#### Your instructions:
Pull each line containing "Offerta" out of the listing below.

[Start of Attachment]

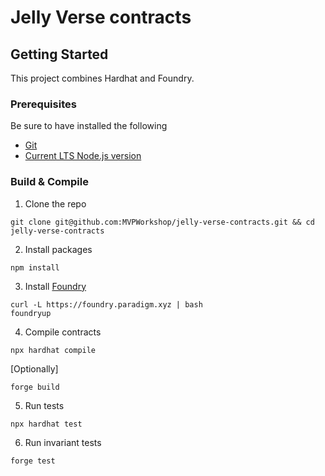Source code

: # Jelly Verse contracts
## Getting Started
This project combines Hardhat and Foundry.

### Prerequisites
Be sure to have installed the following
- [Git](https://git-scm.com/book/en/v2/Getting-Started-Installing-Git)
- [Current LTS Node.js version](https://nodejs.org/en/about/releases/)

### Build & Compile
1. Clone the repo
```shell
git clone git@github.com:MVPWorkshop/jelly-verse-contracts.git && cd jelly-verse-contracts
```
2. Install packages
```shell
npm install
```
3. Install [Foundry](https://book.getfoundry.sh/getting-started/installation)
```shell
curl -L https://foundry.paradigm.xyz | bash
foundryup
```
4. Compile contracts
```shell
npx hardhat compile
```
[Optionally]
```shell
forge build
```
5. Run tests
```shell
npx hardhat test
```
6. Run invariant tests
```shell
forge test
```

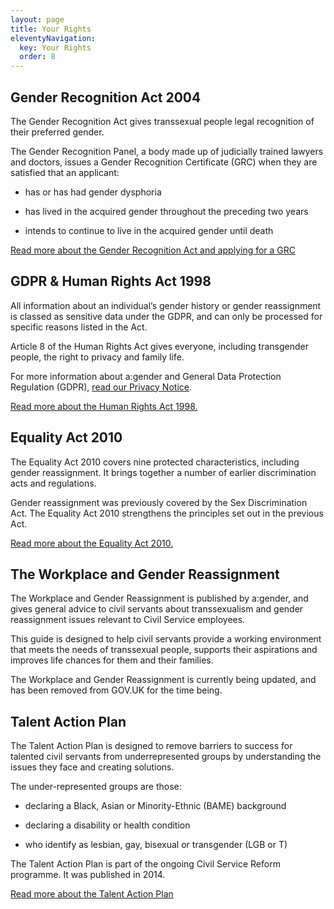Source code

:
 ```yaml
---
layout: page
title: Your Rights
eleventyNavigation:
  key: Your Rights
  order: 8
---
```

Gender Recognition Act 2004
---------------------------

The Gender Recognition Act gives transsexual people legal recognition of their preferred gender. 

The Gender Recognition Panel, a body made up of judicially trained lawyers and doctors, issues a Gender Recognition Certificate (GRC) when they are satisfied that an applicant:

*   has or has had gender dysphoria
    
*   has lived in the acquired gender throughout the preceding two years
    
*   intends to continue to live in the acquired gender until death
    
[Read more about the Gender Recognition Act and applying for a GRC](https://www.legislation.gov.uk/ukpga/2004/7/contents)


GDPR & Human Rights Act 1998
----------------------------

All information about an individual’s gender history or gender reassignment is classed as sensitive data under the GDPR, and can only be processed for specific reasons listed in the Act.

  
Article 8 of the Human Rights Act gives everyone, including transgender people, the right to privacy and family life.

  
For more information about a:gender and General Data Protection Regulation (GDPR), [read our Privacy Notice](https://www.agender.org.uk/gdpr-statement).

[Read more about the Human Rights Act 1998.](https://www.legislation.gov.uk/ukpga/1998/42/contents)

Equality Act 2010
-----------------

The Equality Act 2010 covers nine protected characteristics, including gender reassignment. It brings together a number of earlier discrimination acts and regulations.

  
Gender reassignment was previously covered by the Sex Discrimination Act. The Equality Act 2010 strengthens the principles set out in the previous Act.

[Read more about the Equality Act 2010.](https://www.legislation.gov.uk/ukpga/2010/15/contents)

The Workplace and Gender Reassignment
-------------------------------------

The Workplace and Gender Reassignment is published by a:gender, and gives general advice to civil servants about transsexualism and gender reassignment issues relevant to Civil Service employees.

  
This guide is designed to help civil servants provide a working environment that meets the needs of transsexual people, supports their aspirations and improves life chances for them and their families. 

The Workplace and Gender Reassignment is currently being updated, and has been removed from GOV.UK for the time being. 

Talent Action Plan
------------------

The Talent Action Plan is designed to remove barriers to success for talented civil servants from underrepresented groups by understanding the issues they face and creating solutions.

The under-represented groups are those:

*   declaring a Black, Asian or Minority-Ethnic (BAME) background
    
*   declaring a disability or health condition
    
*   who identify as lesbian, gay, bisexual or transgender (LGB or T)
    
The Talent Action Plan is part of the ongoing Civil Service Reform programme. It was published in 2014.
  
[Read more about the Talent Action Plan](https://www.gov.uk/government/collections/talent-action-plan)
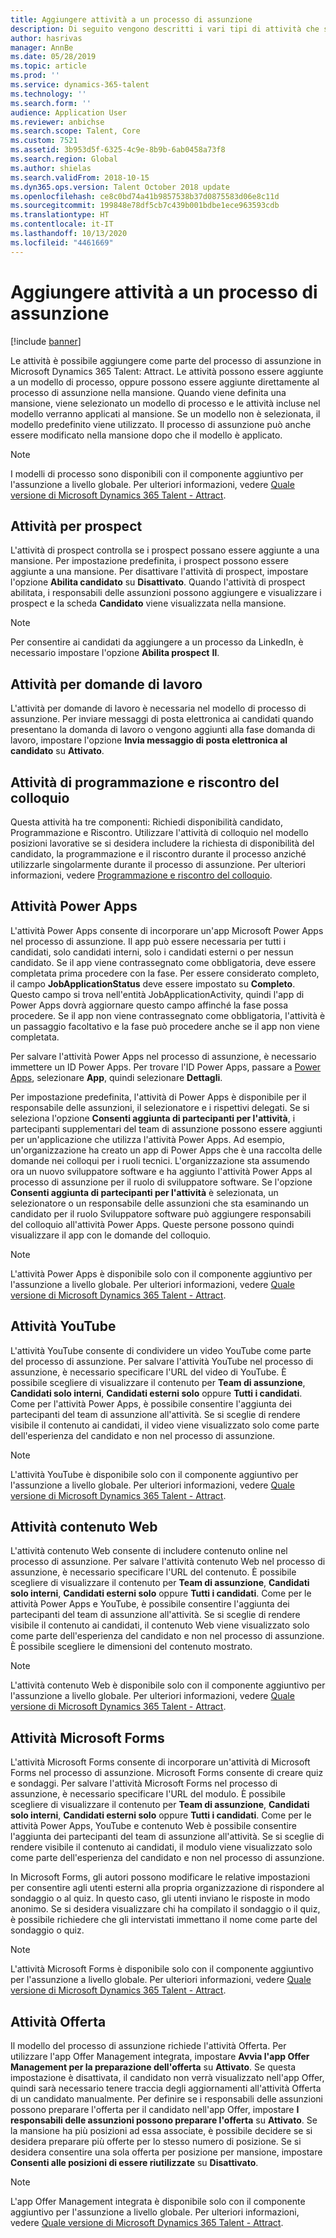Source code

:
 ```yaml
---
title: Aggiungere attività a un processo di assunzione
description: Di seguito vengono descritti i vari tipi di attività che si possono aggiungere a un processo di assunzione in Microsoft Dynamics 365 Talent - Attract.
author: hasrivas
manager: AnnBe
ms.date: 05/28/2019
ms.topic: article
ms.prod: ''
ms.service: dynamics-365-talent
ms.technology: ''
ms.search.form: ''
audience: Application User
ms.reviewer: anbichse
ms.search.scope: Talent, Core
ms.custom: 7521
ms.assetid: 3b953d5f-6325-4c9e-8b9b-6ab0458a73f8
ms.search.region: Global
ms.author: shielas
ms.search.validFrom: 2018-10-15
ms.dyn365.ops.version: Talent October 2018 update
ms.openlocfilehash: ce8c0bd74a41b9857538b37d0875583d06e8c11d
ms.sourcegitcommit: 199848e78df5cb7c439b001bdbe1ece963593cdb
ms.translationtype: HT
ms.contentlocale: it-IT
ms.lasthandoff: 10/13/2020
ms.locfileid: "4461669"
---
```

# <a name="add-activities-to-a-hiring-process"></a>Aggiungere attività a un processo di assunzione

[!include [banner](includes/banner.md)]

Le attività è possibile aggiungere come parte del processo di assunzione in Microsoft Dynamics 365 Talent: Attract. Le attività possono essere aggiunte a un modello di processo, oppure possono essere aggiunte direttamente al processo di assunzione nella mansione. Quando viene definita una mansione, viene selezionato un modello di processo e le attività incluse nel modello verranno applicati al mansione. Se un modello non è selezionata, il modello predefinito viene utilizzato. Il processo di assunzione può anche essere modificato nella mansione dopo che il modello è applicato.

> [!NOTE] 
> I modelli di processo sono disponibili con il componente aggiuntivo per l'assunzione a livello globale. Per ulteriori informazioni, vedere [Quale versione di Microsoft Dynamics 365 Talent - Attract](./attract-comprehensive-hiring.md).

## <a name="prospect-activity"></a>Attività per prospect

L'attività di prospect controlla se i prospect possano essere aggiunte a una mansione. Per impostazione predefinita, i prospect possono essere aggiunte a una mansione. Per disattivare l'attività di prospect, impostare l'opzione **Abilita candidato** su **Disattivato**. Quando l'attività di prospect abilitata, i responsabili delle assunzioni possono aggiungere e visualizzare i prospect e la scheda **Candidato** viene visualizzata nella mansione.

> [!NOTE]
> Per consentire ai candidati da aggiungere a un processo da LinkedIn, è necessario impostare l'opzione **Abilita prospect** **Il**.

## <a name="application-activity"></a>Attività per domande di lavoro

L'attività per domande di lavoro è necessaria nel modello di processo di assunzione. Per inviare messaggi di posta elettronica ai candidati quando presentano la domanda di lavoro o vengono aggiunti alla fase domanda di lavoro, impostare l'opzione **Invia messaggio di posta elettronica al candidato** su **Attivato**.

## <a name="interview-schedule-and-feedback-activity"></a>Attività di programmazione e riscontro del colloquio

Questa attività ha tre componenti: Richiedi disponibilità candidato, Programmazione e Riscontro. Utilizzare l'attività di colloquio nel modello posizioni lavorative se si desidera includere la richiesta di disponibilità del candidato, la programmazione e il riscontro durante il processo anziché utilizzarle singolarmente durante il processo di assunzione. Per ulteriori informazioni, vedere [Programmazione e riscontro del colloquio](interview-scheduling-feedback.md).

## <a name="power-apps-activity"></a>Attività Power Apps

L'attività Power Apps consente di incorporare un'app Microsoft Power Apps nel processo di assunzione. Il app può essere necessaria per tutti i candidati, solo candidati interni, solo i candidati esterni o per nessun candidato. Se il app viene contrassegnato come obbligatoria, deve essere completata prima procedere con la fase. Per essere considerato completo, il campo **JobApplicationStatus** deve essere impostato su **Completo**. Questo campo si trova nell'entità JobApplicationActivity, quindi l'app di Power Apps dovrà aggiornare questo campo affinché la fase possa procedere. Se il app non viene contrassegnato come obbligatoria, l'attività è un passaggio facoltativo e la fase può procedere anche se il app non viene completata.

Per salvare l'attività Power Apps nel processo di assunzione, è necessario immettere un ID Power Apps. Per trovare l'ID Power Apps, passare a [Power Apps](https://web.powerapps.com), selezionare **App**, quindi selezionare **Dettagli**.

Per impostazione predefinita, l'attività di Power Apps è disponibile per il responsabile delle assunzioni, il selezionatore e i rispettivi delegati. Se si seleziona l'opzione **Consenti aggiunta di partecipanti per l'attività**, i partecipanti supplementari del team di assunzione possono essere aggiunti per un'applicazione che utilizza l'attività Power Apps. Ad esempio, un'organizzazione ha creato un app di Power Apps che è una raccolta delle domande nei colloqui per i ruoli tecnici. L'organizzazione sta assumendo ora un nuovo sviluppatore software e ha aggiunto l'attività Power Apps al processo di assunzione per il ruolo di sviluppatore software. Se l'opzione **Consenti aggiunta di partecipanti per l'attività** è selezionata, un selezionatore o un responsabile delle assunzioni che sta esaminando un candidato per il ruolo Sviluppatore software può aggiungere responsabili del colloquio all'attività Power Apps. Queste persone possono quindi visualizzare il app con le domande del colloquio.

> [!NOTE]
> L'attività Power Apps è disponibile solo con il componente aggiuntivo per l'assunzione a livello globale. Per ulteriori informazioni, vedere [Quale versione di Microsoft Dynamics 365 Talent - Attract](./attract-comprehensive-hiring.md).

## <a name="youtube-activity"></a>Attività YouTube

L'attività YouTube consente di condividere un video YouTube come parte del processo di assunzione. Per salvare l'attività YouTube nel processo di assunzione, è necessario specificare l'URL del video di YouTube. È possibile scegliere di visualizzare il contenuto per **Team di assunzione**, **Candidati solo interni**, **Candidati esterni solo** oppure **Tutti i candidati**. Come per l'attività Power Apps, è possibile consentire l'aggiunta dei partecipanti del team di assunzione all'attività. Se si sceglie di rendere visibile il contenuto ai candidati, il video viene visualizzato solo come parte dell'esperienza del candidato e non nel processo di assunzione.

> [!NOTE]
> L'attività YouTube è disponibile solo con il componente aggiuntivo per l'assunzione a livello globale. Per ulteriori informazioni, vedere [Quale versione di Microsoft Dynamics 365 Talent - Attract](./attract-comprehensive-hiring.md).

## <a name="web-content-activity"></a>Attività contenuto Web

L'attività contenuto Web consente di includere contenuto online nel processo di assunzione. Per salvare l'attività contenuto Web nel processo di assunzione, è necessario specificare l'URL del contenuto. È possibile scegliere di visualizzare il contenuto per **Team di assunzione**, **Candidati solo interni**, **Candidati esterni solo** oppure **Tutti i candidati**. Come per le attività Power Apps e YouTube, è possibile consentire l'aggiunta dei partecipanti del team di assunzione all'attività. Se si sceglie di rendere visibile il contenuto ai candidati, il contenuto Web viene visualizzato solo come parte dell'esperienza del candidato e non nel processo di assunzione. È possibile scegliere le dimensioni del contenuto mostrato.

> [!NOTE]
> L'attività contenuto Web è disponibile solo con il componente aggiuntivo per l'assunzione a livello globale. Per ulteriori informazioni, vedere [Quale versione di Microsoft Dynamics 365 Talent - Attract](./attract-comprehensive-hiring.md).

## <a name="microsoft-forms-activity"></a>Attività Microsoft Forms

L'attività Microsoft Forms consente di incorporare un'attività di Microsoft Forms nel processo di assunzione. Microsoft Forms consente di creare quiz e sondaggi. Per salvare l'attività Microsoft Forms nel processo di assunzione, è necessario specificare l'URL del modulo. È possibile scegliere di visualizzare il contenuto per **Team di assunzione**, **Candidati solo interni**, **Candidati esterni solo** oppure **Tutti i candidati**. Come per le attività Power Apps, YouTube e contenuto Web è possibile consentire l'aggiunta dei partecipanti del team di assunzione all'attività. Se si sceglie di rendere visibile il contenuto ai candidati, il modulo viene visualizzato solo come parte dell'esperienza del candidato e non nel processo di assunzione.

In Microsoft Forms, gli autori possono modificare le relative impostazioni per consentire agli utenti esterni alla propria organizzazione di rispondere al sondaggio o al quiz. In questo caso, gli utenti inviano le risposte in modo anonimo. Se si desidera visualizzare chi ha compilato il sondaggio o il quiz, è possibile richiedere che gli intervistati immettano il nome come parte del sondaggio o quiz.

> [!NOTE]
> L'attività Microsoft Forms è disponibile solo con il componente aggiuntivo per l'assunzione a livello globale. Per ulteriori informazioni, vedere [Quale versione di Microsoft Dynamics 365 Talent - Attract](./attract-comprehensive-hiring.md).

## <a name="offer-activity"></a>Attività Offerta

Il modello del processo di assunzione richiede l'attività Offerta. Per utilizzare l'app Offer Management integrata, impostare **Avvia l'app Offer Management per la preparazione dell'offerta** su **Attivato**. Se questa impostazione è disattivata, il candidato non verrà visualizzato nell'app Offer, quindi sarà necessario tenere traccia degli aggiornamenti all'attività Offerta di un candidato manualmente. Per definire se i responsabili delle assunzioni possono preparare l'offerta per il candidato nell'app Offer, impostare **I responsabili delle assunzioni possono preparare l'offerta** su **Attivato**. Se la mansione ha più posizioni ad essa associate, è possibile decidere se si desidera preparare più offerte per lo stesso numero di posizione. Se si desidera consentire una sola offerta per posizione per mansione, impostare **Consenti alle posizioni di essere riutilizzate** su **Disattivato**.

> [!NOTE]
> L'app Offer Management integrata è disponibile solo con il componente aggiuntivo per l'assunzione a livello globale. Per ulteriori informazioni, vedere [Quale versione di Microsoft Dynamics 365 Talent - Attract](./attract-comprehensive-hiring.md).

[End of Attachment]
[Start of Attachment]

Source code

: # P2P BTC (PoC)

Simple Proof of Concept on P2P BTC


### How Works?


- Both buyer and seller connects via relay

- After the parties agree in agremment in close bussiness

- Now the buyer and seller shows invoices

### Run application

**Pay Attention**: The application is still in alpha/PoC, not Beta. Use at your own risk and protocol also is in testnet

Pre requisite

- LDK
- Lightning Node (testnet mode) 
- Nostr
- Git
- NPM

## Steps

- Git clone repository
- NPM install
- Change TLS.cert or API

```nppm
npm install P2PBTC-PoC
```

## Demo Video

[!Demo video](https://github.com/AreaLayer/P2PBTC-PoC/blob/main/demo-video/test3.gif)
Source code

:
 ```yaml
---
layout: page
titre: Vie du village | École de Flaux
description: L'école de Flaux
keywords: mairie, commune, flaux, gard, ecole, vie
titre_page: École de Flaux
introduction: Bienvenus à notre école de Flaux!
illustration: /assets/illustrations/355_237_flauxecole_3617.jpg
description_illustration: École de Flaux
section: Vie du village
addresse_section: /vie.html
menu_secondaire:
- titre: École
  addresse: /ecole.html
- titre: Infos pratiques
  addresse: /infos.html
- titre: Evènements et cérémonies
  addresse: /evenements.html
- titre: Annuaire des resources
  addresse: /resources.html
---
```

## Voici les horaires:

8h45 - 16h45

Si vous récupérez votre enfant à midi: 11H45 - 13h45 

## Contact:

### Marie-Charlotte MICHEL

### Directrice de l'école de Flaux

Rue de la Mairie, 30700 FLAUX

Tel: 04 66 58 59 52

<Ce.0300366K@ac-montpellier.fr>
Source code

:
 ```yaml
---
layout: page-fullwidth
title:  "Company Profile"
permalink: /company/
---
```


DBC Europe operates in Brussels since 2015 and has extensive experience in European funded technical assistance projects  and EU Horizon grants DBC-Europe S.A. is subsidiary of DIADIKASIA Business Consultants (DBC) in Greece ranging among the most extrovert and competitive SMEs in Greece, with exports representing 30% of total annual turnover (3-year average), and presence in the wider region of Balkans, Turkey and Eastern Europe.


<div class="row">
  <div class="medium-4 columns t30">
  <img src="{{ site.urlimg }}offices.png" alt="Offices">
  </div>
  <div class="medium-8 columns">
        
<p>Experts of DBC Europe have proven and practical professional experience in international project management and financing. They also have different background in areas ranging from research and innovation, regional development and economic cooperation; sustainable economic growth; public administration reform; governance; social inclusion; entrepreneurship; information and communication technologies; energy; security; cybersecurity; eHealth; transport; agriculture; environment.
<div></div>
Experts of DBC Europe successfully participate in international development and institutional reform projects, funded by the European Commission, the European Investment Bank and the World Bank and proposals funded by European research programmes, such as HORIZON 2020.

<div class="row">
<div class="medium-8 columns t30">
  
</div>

[End of Attachment]

#### Your solution:
## <a name="offer-activity"></a>Attività Offerta
Il modello del processo di assunzione richiede l'attività Offerta. Per utilizzare l'app Offer Management integrata, impostare **Avvia l'app Offer Management per la preparazione dell'offerta** su **Attivato**. Se questa impostazione è disattivata, il candidato non verrà visualizzato nell'app Offer, quindi sarà necessario tenere traccia degli aggiornamenti all'attività Offerta di un candidato manualmente. Per definire se i responsabili delle assunzioni possono preparare l'offerta per il candidato nell'app Offer, impostare **I responsabili delle assunzioni possono preparare l'offerta** su **Attivato**. Se la mansione ha più posizioni ad essa associate, è possibile decidere se si desidera preparare più offerte per lo stesso numero di posizione. Se si desidera consentire una sola offerta per posizione per mansione, impostare **Consenti alle posizioni di essere riutilizzate** su **Disattivato**.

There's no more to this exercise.